__Source records__.
....

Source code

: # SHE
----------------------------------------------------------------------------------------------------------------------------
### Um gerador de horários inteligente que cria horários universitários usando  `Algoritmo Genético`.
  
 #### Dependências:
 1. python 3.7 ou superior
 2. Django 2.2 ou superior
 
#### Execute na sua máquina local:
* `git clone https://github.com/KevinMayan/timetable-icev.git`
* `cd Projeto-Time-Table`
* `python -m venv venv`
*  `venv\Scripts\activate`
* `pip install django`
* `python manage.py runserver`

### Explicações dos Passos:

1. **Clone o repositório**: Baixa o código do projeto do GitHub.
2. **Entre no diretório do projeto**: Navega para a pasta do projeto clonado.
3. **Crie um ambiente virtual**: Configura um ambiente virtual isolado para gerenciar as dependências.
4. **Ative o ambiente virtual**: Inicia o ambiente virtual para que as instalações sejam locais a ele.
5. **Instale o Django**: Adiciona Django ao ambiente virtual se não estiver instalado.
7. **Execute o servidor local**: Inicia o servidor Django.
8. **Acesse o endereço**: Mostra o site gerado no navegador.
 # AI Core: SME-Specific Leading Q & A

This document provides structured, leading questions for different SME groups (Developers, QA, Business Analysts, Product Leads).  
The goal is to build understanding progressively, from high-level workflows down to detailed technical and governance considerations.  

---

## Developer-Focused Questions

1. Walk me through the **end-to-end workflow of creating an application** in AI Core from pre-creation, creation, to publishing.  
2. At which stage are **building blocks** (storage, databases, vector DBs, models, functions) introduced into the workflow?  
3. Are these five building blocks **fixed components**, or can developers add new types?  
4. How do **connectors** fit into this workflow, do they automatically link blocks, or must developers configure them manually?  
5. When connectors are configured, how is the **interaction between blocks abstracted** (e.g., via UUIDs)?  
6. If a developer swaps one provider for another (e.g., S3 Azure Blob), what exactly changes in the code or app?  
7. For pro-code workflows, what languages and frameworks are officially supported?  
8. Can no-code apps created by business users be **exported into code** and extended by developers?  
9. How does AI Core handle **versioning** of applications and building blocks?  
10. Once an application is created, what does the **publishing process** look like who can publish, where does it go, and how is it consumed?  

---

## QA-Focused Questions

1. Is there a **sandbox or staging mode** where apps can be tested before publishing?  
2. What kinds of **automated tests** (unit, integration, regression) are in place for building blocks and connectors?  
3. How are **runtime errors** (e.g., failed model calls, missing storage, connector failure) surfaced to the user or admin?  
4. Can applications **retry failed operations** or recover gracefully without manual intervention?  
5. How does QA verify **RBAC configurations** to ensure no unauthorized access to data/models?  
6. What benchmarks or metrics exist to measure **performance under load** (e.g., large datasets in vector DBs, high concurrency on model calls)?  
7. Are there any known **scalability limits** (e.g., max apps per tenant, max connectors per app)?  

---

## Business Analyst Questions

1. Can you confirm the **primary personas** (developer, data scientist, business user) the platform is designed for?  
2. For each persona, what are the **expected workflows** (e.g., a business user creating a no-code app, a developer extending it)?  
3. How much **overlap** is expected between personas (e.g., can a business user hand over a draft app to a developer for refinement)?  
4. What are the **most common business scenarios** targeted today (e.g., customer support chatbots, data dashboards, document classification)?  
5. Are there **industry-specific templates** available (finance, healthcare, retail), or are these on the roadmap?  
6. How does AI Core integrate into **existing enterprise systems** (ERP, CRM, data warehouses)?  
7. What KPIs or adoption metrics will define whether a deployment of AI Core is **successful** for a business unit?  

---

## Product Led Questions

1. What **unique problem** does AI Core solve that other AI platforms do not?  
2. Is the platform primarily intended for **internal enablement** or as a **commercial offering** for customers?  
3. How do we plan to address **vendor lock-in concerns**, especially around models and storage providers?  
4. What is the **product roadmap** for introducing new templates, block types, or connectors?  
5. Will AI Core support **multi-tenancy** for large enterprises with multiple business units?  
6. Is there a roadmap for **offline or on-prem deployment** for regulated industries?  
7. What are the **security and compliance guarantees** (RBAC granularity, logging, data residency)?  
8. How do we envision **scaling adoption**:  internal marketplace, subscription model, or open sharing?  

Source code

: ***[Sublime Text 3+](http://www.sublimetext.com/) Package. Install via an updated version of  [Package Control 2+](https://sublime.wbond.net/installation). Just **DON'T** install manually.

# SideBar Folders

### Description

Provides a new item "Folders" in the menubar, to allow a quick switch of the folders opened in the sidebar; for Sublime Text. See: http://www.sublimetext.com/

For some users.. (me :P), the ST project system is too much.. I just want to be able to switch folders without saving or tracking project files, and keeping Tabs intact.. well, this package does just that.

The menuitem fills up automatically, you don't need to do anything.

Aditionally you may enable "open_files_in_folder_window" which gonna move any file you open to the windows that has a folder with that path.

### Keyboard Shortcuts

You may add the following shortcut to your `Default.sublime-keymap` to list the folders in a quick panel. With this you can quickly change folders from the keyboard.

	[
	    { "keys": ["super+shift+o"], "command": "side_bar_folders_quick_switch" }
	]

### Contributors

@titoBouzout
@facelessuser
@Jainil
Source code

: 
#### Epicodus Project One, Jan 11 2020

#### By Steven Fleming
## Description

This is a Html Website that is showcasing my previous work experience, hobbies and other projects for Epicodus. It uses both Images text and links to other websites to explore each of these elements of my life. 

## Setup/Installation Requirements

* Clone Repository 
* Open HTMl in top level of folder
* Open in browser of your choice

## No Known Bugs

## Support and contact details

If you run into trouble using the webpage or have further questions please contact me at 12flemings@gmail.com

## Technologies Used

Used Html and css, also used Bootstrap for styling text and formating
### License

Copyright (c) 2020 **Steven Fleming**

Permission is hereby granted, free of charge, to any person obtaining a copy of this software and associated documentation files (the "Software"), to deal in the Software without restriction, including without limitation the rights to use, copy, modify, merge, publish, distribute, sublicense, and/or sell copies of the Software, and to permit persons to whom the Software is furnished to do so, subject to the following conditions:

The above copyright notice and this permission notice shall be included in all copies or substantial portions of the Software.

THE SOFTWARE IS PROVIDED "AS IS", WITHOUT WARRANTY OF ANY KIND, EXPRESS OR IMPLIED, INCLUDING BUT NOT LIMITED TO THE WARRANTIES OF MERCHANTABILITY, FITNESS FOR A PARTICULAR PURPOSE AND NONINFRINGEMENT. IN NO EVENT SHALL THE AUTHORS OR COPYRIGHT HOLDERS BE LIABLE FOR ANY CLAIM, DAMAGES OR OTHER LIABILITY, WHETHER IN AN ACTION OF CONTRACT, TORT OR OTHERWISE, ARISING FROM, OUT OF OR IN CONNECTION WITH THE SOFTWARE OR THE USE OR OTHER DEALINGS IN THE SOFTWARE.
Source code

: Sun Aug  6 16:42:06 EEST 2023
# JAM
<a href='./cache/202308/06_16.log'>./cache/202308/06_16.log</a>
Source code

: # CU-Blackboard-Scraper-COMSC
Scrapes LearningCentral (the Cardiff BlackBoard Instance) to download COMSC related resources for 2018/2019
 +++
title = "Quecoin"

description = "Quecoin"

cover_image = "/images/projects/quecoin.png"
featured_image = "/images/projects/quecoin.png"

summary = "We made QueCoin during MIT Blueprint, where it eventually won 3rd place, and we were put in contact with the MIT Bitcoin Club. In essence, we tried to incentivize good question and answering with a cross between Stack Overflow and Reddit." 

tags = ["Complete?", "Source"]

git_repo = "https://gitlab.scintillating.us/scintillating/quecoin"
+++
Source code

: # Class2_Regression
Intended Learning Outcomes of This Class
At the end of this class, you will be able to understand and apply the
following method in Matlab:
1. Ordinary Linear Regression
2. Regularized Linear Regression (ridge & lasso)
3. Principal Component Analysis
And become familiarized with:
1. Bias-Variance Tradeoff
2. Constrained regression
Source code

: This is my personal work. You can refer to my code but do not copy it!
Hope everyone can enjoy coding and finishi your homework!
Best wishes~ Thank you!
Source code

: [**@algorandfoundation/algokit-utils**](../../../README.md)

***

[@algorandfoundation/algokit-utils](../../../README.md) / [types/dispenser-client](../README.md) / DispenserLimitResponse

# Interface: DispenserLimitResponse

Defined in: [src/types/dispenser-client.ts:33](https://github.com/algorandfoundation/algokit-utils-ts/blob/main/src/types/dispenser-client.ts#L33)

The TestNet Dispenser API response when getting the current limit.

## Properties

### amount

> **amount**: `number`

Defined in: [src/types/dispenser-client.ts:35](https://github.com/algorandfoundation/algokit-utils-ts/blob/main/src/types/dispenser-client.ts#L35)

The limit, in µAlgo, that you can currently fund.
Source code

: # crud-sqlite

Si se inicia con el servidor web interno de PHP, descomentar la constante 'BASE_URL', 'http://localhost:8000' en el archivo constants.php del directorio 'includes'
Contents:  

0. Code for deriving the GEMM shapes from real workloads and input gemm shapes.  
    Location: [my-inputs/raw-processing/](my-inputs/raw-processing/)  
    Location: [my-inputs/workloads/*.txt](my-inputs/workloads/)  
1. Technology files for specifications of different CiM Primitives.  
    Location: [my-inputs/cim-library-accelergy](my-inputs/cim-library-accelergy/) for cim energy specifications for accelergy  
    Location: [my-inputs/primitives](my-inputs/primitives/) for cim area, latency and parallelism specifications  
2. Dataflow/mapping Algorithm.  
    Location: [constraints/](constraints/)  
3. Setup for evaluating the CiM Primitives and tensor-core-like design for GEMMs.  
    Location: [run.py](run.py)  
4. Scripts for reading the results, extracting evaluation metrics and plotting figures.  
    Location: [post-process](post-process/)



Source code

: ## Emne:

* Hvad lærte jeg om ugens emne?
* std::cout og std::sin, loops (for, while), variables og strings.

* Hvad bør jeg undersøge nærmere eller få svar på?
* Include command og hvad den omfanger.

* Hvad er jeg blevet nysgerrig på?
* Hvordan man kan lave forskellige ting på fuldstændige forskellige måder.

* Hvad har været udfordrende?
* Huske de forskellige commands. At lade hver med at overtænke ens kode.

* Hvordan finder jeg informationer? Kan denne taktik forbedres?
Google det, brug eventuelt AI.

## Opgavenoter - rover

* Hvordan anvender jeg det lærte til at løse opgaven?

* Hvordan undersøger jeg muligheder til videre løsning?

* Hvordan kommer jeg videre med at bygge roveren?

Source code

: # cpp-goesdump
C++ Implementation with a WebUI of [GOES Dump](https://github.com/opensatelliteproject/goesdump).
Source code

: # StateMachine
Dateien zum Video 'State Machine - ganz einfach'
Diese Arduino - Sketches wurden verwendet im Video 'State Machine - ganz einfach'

....

__Description of the task__.
Reproduce every line from the preceding data in which the word "Location" can be found.

__Problem solution__.
    Location: [my-inputs/raw-processing/](my-inputs/raw-processing/)  
    Location: [my-inputs/workloads/*.txt](my-inputs/workloads/)  
    Location: [my-inputs/cim-library-accelergy](my-inputs/cim-library-accelergy/) for cim energy specifications for accelergy  
    Location: [my-inputs/primitives](my-inputs/primitives/) for cim area, latency and parallelism specifications  
    Location: [constraints/](constraints/)  
    Location: [run.py](run.py)  
    Location: [post-process](post-process/)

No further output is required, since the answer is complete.